Löchrige Socken
Als ich klein war, besaß ich Dutzende löchrige Socken, die andere vor unsere Tür gelegt hatten. Sie waren der Socken wohl überdrüssig geworden oder es war ihnen einfach nicht gelungen, ihre hässlichen Füße darin zu verbergen.
Ich stellte mit den Socken alles an, was meine Fantasie hergab.
Wenn ich schlafen ging, stopfte ich sie in mein Kopfkissen und holte sie am nächsten Morgen wieder heraus, um sie in einen Strumpf zu stecken und mit den Kindern des Viertels damit zu spielen.

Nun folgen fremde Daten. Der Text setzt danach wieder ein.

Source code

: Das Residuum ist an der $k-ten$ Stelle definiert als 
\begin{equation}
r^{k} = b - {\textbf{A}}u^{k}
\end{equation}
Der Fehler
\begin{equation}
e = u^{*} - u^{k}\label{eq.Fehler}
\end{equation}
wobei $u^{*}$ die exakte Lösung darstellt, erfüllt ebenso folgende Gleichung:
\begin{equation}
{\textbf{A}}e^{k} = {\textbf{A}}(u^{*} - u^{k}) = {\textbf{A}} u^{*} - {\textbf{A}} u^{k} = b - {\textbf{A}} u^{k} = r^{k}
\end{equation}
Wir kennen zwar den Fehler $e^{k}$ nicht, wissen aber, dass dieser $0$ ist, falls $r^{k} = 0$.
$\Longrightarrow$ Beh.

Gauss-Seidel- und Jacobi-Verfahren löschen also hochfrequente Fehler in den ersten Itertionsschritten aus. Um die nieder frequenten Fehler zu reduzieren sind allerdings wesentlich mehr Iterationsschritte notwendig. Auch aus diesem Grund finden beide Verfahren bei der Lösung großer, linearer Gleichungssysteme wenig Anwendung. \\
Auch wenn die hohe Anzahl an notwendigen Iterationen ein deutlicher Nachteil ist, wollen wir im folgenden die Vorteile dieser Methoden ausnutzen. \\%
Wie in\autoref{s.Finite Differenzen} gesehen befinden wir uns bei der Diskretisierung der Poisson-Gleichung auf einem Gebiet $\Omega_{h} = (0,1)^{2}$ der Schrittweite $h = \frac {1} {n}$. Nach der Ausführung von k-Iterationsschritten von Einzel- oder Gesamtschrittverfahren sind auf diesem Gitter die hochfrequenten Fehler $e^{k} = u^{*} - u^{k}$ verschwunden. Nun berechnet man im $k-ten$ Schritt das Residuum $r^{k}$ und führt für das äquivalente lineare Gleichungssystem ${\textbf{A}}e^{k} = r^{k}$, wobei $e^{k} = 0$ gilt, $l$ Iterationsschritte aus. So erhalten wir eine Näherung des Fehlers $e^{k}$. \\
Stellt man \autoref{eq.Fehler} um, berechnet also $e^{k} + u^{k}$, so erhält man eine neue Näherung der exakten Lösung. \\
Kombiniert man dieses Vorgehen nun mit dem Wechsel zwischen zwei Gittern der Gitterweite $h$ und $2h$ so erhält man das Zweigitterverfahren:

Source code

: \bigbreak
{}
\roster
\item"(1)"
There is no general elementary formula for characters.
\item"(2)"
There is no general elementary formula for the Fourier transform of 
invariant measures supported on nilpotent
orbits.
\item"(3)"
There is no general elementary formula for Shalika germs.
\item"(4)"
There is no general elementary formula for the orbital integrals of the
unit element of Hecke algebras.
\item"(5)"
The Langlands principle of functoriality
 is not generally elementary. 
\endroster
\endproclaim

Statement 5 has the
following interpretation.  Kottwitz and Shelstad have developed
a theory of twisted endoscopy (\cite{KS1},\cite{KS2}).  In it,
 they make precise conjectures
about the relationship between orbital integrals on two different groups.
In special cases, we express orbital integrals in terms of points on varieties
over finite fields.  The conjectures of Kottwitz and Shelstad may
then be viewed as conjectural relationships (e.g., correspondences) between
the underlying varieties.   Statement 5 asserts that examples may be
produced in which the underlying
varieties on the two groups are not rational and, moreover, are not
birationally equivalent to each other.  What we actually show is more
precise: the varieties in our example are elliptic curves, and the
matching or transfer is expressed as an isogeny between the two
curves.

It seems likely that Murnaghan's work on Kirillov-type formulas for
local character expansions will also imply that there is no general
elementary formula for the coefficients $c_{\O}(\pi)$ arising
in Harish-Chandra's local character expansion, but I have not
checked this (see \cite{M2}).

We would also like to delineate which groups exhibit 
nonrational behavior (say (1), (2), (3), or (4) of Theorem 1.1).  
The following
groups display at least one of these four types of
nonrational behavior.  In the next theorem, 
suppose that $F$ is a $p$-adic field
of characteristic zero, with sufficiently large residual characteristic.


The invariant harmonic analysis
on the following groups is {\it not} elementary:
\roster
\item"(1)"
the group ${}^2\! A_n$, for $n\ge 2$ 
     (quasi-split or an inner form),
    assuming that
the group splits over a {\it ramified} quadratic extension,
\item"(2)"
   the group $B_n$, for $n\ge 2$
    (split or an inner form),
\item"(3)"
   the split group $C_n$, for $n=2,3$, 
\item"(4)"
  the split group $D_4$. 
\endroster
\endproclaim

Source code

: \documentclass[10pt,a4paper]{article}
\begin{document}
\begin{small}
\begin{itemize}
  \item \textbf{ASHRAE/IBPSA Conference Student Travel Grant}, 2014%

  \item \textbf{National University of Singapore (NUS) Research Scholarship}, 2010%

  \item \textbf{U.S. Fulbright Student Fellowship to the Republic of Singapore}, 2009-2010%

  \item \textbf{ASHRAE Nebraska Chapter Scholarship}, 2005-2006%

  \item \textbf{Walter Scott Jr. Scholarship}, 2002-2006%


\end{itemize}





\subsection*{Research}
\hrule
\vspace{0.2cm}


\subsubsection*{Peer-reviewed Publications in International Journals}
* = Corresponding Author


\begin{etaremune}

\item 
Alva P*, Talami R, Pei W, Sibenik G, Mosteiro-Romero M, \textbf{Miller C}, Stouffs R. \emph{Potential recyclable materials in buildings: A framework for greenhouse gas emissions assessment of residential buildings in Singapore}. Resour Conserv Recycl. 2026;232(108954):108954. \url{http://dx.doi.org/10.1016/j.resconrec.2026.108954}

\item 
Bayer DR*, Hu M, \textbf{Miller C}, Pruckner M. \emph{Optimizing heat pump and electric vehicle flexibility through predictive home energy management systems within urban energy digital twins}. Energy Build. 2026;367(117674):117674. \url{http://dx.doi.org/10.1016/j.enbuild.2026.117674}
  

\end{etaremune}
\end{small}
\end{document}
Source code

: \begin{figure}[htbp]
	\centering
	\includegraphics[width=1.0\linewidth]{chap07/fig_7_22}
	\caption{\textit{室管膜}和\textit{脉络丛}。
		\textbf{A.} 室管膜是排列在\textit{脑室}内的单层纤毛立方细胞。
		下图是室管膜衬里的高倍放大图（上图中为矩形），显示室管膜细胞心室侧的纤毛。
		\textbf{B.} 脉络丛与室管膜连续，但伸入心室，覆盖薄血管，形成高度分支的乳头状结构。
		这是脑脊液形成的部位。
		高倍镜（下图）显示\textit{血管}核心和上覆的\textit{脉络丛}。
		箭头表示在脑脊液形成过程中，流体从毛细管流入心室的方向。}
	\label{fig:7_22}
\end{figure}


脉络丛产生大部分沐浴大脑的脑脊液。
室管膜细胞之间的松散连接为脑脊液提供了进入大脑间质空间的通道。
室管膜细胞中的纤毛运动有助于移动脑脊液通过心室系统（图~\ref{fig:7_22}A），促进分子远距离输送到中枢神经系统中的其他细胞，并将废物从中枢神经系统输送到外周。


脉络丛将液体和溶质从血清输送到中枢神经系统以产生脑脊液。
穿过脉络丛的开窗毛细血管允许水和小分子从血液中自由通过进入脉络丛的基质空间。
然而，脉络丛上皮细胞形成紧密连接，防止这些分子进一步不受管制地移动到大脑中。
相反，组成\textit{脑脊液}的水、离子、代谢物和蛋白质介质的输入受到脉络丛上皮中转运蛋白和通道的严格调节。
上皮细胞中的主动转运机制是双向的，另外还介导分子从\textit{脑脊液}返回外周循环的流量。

Am frühen Abend versteckte ich mich unter dem Bett und formte die Socken zu Haustieren, um allein weiterspielen zu können.
Im Sommer warf ich die Socken in die Badewanne, setzte mich mit einem Besenstil vor sie und erklärte den stinkenden Drachen den Krieg.
Im Winter taugten die Socken gut als Versteck für Kleingeld und Insekten.
Besitzen wollte ich die Socken nie. Immer wenn ich sie anzog, bekam ich das Gefühl zu ersticken.
Erst jetzt beginne ich zu verstehen, was damals passiert war: Da waren die abgetragenen Socken, die andere aus Überdruss, Langeweile oder Mitleid vor unsere Tür gelegt hatten und die wir wiederum – womöglich aus denselben Gründen – vor die Türen anderer legten. Doch es war die Liebe, die übrig gebliebene Liebe, die andere vor unsere Tür legten, die uns jedes Mal zu erdrücken drohte, wenn wir nur daran dachten, sie anzunehmen, weil sie eigentlich anderen gilt.